Your assignment
Below is a listing; give only the number of its lines that contain the word "https".

Given records

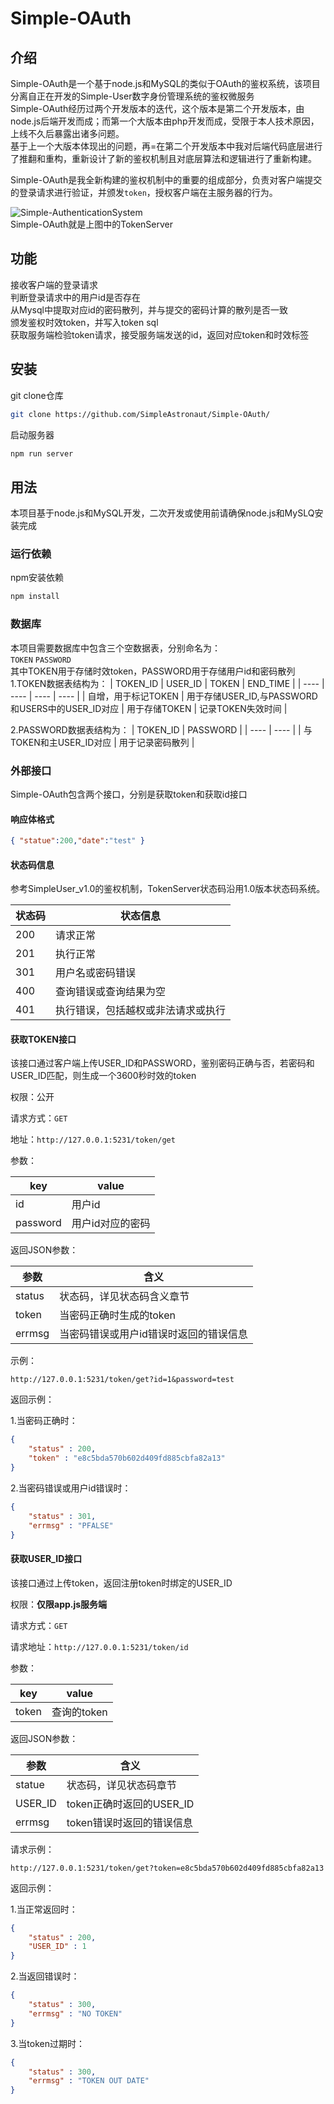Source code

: # Simple-OAuth
## 介绍
Simple-OAuth是一个基于node.js和MySQL的类似于OAuth的鉴权系统，该项目分离自正在开发的Simple-User数字身份管理系统的鉴权微服务  
Simple-OAuth经历过两个开发版本的迭代，这个版本是第二个开发版本，由node.js后端开发而成；而第一个大版本由php开发而成，受限于本人技术原因，上线不久后暴露出诸多问题。  
基于上一个大版本体现出的问题，再=在第二个开发版本中我对后端代码底层进行了推翻和重构，重新设计了新的鉴权机制且对底层算法和逻辑进行了重新构建。  

Simple-OAuth是我全新构建的鉴权机制中的重要的组成部分，负责对客户端提交的登录请求进行验证，并颁发`token`，授权客户端在主服务器的行为。  

![Simple-AuthenticationSystem](https://user-images.githubusercontent.com/63186671/168552994-188ef964-f60d-49ab-9212-68ecfc8be575.svg)  
Simple-OAuth就是上图中的TokenServer

## 功能
接收客户端的登录请求  
判断登录请求中的用户id是否存在  
从Mysql中提取对应id的密码散列，并与提交的密码计算的散列是否一致  
颁发鉴权时效token，并写入token sql  
获取服务端检验token请求，接受服务端发送的id，返回对应token和时效标签  

## 安装 
git clone仓库  
```bash
git clone https://github.com/SimpleAstronaut/Simple-OAuth/
```  
启动服务器  
```bash
npm run server
```  

## 用法
本项目基于node.js和MySQL开发，二次开发或使用前请确保node.js和MySLQ安装完成  
### 运行依赖  
npm安装依赖  
```bash
npm install
```
### 数据库
本项目需要数据库中包含三个空数据表，分别命名为：  
`TOKEN`  `PASSWORD`  
其中TOKEN用于存储时效token，PASSWORD用于存储用户id和密码散列  
1.TOKEN数据表结构为：
| TOKEN_ID | USER_ID | TOKEN | END_TIME |
| ---- | ---- | ---- | ---- |
| 自增，用于标记TOKEN | 用于存储USER_ID,与PASSWORD和USERS中的USER_ID对应 | 用于存储TOKEN | 记录TOKEN失效时间 |  

2.PASSWORD数据表结构为：
| TOKEN_ID | PASSWORD |
| ---- | ---- |
| 与TOKEN和主USER_ID对应 | 用于记录密码散列 |

### 外部接口
Simple-OAuth包含两个接口，分别是获取token和获取id接口  
#### 响应体格式
```json
{ "statue":200,"date":"test" }
```
#### 状态码信息

参考SimpleUser_v1.0的鉴权机制，TokenServer状态码沿用1.0版本状态码系统。

| 状态码 | 状态信息              |
| --- | ----------------- |
| 200 | 请求正常              |
| 201 | 执行正常              |
| 301 | 用户名或密码错误          |
| 400 | 查询错误或查询结果为空       |
| 401 | 执行错误，包括越权或非法请求或执行 |

#### 获取TOKEN接口
该接口通过客户端上传USER_ID和PASSWORD，鉴别密码正确与否，若密码和USER_ID匹配，则生成一个3600秒时效的token

权限：公开

请求方式：`GET`

地址：`http://127.0.0.1:5231/token/get`

参数：

| key      | value     |
| -------- | --------- |
| id       | 用户id      |
| password | 用户id对应的密码 |

返回JSON参数：

| 参数     | 含义                   |
| ------ | -------------------- |
| status | 状态码，详见状态码含义章节        |
| token  | 当密码正确时生成的token       |
| errmsg | 当密码错误或用户id错误时返回的错误信息 |

示例：

```url
http://127.0.0.1:5231/token/get?id=1&password=test
```

返回示例：

1.当密码正确时：

```json
{
    "status" : 200,
    "token" : "e8c5bda570b602d409fd885cbfa82a13"
}
```

2.当密码错误或用户id错误时：

```json
{
    "status" : 301,
    "errmsg" : "PFALSE"
}
```

#### 获取USER_ID接口

该接口通过上传token，返回注册token时绑定的USER_ID

权限：**仅限app.js服务端**

请求方式：`GET`

请求地址：`http://127.0.0.1:5231/token/id`

参数：

| key   | value    |
| ----- | -------- |
| token | 查询的token |

返回JSON参数：

| 参数      | 含义                 |
| ------- | ------------------ |
| statue  | 状态码，详见状态码章节        |
| USER_ID | token正确时返回的USER_ID |
| errmsg  | token错误时返回的错误信息    |

请求示例：

```url
http://127.0.0.1:5231/token/get?token=e8c5bda570b602d409fd885cbfa82a13
```

返回示例：

1.当正常返回时：

```json
{
    "status" : 200,
    "USER_ID" : 1
}
```

2.当返回错误时：

```json
{
    "status" : 300,
    "errmsg" : "NO TOKEN"
}
```

3.当token过期时：

```json
{
    "status" : 300,
    "errmsg" : "TOKEN OUT DATE"
}
```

Finished exercise
2